“Certain, Impossible, Likely”
Collaborators’ Q&A
What did you think an artist would pick up on from your poem?
Poet Lisa Gluskin Stonestreet: I expected that the images of the trains and the planets would come into play. I thought the lovers might make an appearance, but I had no idea how that might actually play out visually. Their absence is a kind of odd presence.
What inspires you in this poem?
Artist Se Thut Quon: I first saw the physical (as opposed to the artistically represented) genitalia of the opposite sex by the light of the overhead projector during 8th grade geometry. This same teacher, who by the end of the course had donned a facemask and the sign “I’m not contagious, you are,” left school, hopelessly sick. (This was the early 80s.) That initial sighting set loose a comfortable imagination that postponed emotional development and frustrated the resolve to act for many years. What I thought was so important for being real, by default soon became cherished as an image with which to play.
What surprised you about this piece, once you saw the artwork and poem together?
Artist Se Thut Quon: Seeing the completed broadside brought back the nervous stomach I had from the late nights spent making the art.
Did the visual artist refract any element of the poem that made you see the poem differently?

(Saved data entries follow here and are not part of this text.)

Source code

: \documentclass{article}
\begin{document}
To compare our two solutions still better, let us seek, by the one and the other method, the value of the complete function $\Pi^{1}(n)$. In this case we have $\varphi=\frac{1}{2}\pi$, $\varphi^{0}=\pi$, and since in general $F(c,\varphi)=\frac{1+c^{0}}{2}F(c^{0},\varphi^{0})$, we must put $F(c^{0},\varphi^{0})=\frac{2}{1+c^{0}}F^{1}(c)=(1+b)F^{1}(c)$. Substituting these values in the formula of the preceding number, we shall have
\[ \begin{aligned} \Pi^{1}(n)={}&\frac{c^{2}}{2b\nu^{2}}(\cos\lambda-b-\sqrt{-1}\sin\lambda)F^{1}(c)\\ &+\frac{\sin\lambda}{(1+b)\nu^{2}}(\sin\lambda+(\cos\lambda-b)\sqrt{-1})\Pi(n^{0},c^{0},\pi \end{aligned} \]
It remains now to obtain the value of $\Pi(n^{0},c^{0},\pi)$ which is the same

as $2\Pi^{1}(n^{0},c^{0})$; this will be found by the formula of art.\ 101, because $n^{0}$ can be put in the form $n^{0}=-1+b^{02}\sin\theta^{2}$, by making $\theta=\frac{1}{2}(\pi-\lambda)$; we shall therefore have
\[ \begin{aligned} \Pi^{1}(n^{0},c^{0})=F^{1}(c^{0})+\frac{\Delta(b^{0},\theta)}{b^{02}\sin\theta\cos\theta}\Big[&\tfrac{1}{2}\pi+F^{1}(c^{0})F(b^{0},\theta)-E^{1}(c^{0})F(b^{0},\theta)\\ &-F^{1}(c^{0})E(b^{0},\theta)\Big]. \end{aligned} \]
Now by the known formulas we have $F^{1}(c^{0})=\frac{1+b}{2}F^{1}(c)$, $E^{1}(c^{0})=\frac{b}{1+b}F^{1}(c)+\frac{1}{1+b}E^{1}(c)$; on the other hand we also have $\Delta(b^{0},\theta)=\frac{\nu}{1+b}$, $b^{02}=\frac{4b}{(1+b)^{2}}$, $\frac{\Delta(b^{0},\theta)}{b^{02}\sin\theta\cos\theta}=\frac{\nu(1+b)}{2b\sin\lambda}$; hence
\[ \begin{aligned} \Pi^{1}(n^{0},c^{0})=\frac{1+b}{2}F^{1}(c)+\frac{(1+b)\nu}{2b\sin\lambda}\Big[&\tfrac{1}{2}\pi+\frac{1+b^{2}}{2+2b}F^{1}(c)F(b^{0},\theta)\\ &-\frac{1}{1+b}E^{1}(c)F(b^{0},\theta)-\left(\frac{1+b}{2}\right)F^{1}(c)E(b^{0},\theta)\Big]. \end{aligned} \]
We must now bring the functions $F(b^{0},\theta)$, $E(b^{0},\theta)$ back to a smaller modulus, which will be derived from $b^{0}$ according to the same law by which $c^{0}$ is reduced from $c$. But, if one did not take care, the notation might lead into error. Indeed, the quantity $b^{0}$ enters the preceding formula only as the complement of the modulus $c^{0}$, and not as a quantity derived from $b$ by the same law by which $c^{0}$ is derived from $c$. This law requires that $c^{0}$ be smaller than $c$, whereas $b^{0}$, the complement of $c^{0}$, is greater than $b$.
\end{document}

Poet Lisa Gluskin Stonestreet: There was something about the Escher-inspired (Escheresque?) perspective skews that made me think about how strange and unsettling the world of this poem really is. When I was writing the poem, its world didn’t seem that odd to me—a little flatter and stretchier than our own, perhaps, but very recognizable… which is where I think a lot of the humor comes from. The art brings forth the unease under the humor, the feeling that everything is sliding under our feet.
When you began what aspect did you follow?
Artist Se Thut Quon: The poem’s form suggested an incongruous visual composition of collaged parts while its mathematical framework required that the elements be distinct and well defined. The depth represented in the drawing, like the poem’s questions of space, time, and motion, remains unresolved.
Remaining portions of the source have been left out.